A: Because your marrow and blood stem cells completely regenerate, you can technically donate several times in your life. It is rare to come up as a match for several people. You may never get called as a potential match or you might get called once or twice in your lifetime. Being a donor for someone does not stop you from donating to someone else in the future if the need arises. It also does not affect your ability to receive a transplant in the future should you need one. Your marrow takes approximately 4-6 weeks to completely regenrate itself and your blood stem cells after PBSC will normalize within 1-2 days after the donation.
What would the side effects of donation be?
The side effects of each procedure differ, but with either procedure, most donors are back to their daily routine in a few days.
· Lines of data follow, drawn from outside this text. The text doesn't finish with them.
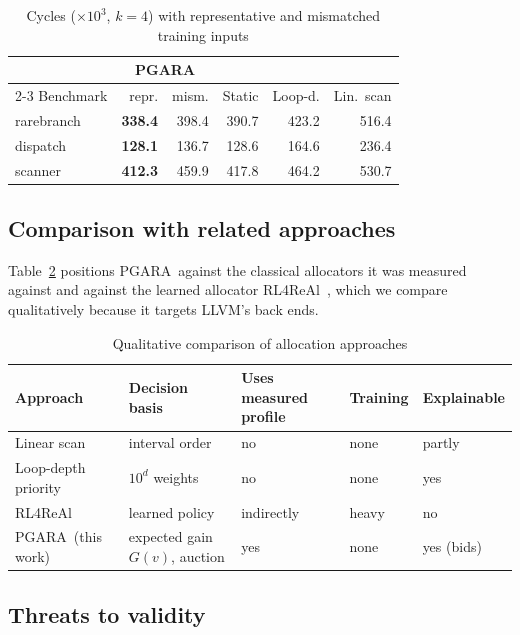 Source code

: \documentclass[conference]{IEEEtran}
\newcommand{\MG}{PGARA}
\begin{document}
\begin{table}[t]
\centering
\caption{Cycles ($\times10^3$, $k=4$) with representative and
mismatched training inputs}
\label{tab:sens}
\footnotesize
\setlength{\tabcolsep}{3.5pt}
\begin{tabular}{@{}lrrrrr@{}}
\toprule
& \multicolumn{2}{c}{\MG} & & & \\
\cmidrule(lr){2-3}
Benchmark & repr. & mism. & Static & Loop-d. & Lin.\ scan \\
\midrule
rarebranch & \textbf{338.4} & 398.4 & 390.7 & 423.2 & 516.4 \\
dispatch & \textbf{128.1} & 136.7 & 128.6 & 164.6 & 236.4 \\
scanner & \textbf{412.3} & 459.9 & 417.8 & 464.2 & 530.7 \\
\bottomrule
\end{tabular}
\end{table}

\subsection{Comparison with related approaches}

Table~\ref{tab:compare} positions \MG\ against the classical
allocators it was measured against and against the learned allocator
RL4ReAl~\cite{venkatakeerthy2023rl4real}, which we compare
qualitatively because it targets LLVM's back ends.

\begin{table}[t]
\centering
\caption{Qualitative comparison of allocation approaches}
\label{tab:compare}
\footnotesize
\setlength{\tabcolsep}{2.5pt}
\begin{tabular}{@{}p{17mm}p{18mm}p{14mm}p{12mm}p{12mm}@{}}
\toprule
Approach & Decision basis & Uses measured profile & Training & Explainable \\
\midrule
Linear scan~\cite{poletto1999} & interval order & no & none & partly \\
Loop-depth priority~\cite{chow1990} & $10^{d}$ weights & no & none & yes \\
RL4ReAl~\cite{venkatakeerthy2023rl4real} & learned policy & indirectly & heavy & no \\
\MG\ (this work) & expected gain $G(v)$, auction & yes & none & yes (bids) \\
\bottomrule
\end{tabular}
\end{table}

\subsection{Threats to validity}
\end{document}
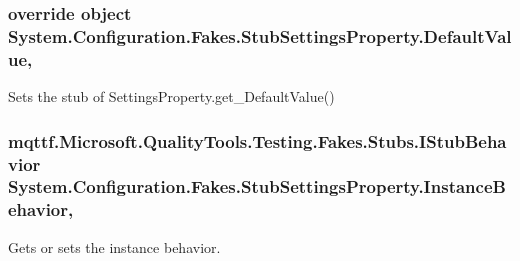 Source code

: \hypertarget{class_system_1_1_configuration_1_1_fakes_1_1_stub_settings_property_a388540d1a766cb0ae903565134031373}{
\subsubsection[{Default\-Value}]{\setlength{\rightskip}{0pt plus 5cm}override object System.\-Configuration.\-Fakes.\-Stub\-Settings\-Property.\-Default\-Value\hspace{0.3cm}{\ttfamily [get]}, {\ttfamily [set]}}}\label{class_system_1_1_configuration_1_1_fakes_1_1_stub_settings_property_a388540d1a766cb0ae903565134031373}


Sets the stub of Settings\-Property.\-get\-\_\-\-Default\-Value()

\hypertarget{class_system_1_1_configuration_1_1_fakes_1_1_stub_settings_property_ac774dd987621a61b559ce8be01d2b9fe}{
\subsubsection[{Instance\-Behavior}]{\setlength{\rightskip}{0pt plus 5cm}mqttf.\-Microsoft.\-Quality\-Tools.\-Testing.\-Fakes.\-Stubs.\-I\-Stub\-Behavior System.\-Configuration.\-Fakes.\-Stub\-Settings\-Property.\-Instance\-Behavior\hspace{0.3cm}{\ttfamily [get]}, {\ttfamily [set]}}}\label{class_system_1_1_configuration_1_1_fakes_1_1_stub_settings_property_ac774dd987621a61b559ce8be01d2b9fe}


Gets or sets the instance behavior.

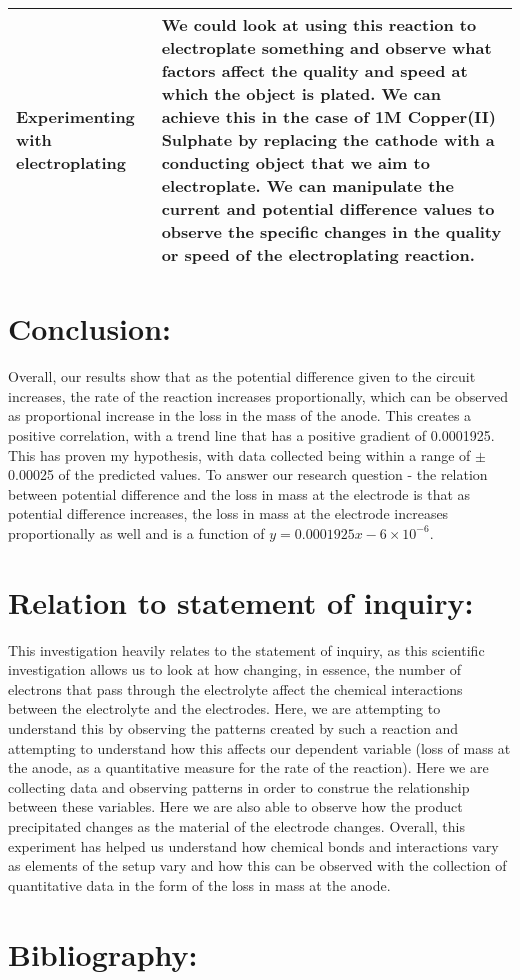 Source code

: \documentclass[11pt, a4]{article}
\begin{document}
\begin{small}
\begin{longtable}{|>{\centering\arraybackslash}m{5.2cm}|>{\centering\arraybackslash}m{10cm}|}
					\hline
					Experimenting with electroplating &
					We could look at using this reaction to electroplate something and observe what factors affect the quality and speed at which the object is plated. We can achieve this in the case of 1M Copper(II) Sulphate by replacing the cathode with a conducting object that we aim to electroplate. We can manipulate the current and potential difference values to observe the specific changes in the quality or speed of the electroplating reaction.\\
					\hline
				\end{longtable}
			\end{small}
	\section{Conclusion:}
		Overall, our results show that as the potential difference given to the circuit increases, the rate of the reaction increases proportionally, which can be observed as proportional increase in the loss in the mass of the anode. This creates a positive correlation, with a trend line that has a positive gradient of 0.0001925. This has proven my hypothesis, with data collected being within a range of $\pm$ 0.00025 of the predicted values. To answer our research question - the relation between potential difference and the loss in mass at the electrode is that as potential difference increases, the loss in mass at the electrode increases proportionally as well and is a function of $y = 0.0001925x - 6\times 10^{-6}$.
	
	\section{Relation to statement of inquiry:}
		This investigation heavily relates to the statement of inquiry, as this scientific investigation allows us to look at how changing, in essence, the number of electrons that pass through the electrolyte affect the chemical interactions between the electrolyte and the electrodes. Here, we are attempting to understand this by observing the patterns created by such a reaction and attempting to understand how this affects our dependent variable (loss of mass at the anode, as a quantitative measure for the rate of the reaction). Here we are collecting data and observing patterns in order to construe the relationship between these variables. Here we are also able to observe how the product precipitated changes as the material of the electrode changes. Overall, this experiment has helped us understand how chemical bonds and interactions vary as elements of the setup vary and how this can be observed with the collection of quantitative data in the form of the loss in mass at the anode.

	\newpage
	\section{Bibliography:}
		\begin{center}
		\end{center} 
	
	
\end{document}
Q: What are the PBSC Donation Side Effects?
You may experience headaches, or bone or muscle aches for several days before donation. These are side effects from the filgrastim injections. The side effects go away shortly after the donation. Your donor contact representative will follow up with you until you report a full recovery. Most PBSC donors report full recovery within two weeks of donation. For more information, visit the PBSC Side Effects and Risks section.
Q: What are the Marrow Donation Side Effects?
You can expect to feel some soreness in your lower back. Most donors are back to their normal routine in a few days and most feel fully recovered within three weeks. Your donor contact representative will follow up with you until you report a full recovery. Your marrow returns to normal levels within a few weeks, visit the Side Effects and Risks section.
Q: How long will you take to recover?
Donors should be able to return to work, school, and any other activities within one to seven days after donation. On average, most PBSC donors report that they feel completely recovered within two weeks of donation and most marrow donors report that they feel completely recovered within three weeks of donation. The recovery time frame varies depending on the individual donor and the type of donation.
A good rule of thumb is, the more physically demanding a job, the longer the recovery. For example, if you’re a postal service worker or a construction worker whose day involves a lot of heavy lifting and moving about, your return to work might be closer to the seven-day end of the spectrum. Someone with a less physically demanding job may be able to return to work the same or next day.